WHAT THE TASK ASKS
Look for "github" in each line of the entries, and return the matching lines.

DATA SHOWN

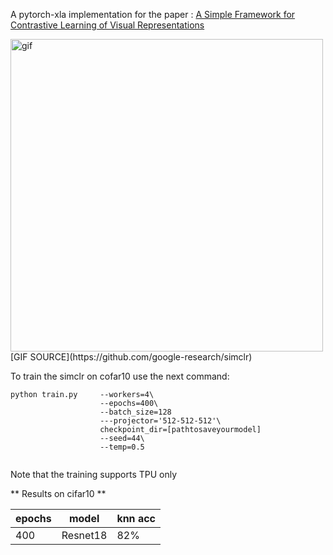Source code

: A pytorch-xla implementation for the paper : [A Simple Framework for Contrastive Learning of Visual Representations](https://arxiv.org/abs/2002.05709)

<!-- ![simclr][logo]

[logo]: https://camo.githubusercontent.com/5ab5e0c019cdd8129b4450539231f34dc028c0cd64ba5d50db510d1ba2184160/68747470733a2f2f312e62702e626c6f6773706f742e636f6d2f2d2d764834504b704539596f2f586f3461324259657276492f414141414141414146704d2f766146447750584f79416f6b4143385868383532447a4f67457332324e68625877434c63424741735948512f73313630302f696d616765342e676966 [source](https://github.com/google-research/simclr)
 -->
<img src="https://camo.githubusercontent.com/5ab5e0c019cdd8129b4450539231f34dc028c0cd64ba5d50db510d1ba2184160/68747470733a2f2f312e62702e626c6f6773706f742e636f6d2f2d2d764834504b704539596f2f586f3461324259657276492f414141414141414146704d2f766146447750584f79416f6b4143385868383532447a4f67457332324e68625877434c63424741735948512f73313630302f696d616765342e676966" alt="gif" title=[source](https://github.com/google-research/simclr) width="500"/>
[GIF SOURCE](https://github.com/google-research/simclr)

To train the simclr on cofar10 use the next command:

```
python train.py     --workers=4\
                    --epochs=400\
                    --batch_size=128 
                    ---projector='512-512-512'\
                    checkpoint_dir=[pathtosaveyourmodel]
                    --seed=44\
                    --temp=0.5


```



Note that the training supports TPU only

** Results on cifar10 **

|epochs   | model      |knn acc|
|---------|------------|------ |
| 400     |   Resnet18 | 82%   |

SOLUTION FOR THIS PROBLEM
[logo]: https://camo.githubusercontent.com/5ab5e0c019cdd8129b4450539231f34dc028c0cd64ba5d50db510d1ba2184160/68747470733a2f2f312e62702e626c6f6773706f742e636f6d2f2d2d764834504b704539596f2f586f3461324259657276492f414141414141414146704d2f766146447750584f79416f6b4143385868383532447a4f67457332324e68625877434c63424741735948512f73313630302f696d616765342e676966 [source](https://github.com/google-research/simclr)
<img src="https://camo.githubusercontent.com/5ab5e0c019cdd8129b4450539231f34dc028c0cd64ba5d50db510d1ba2184160/68747470733a2f2f312e62702e626c6f6773706f742e636f6d2f2d2d764834504b704539596f2f586f3461324259657276492f414141414141414146704d2f766146447750584f79416f6b4143385868383532447a4f67457332324e68625877434c63424741735948512f73313630302f696d616765342e676966" alt="gif" title=[source](https://github.com/google-research/simclr) width="500"/>
[GIF SOURCE](https://github.com/google-research/simclr)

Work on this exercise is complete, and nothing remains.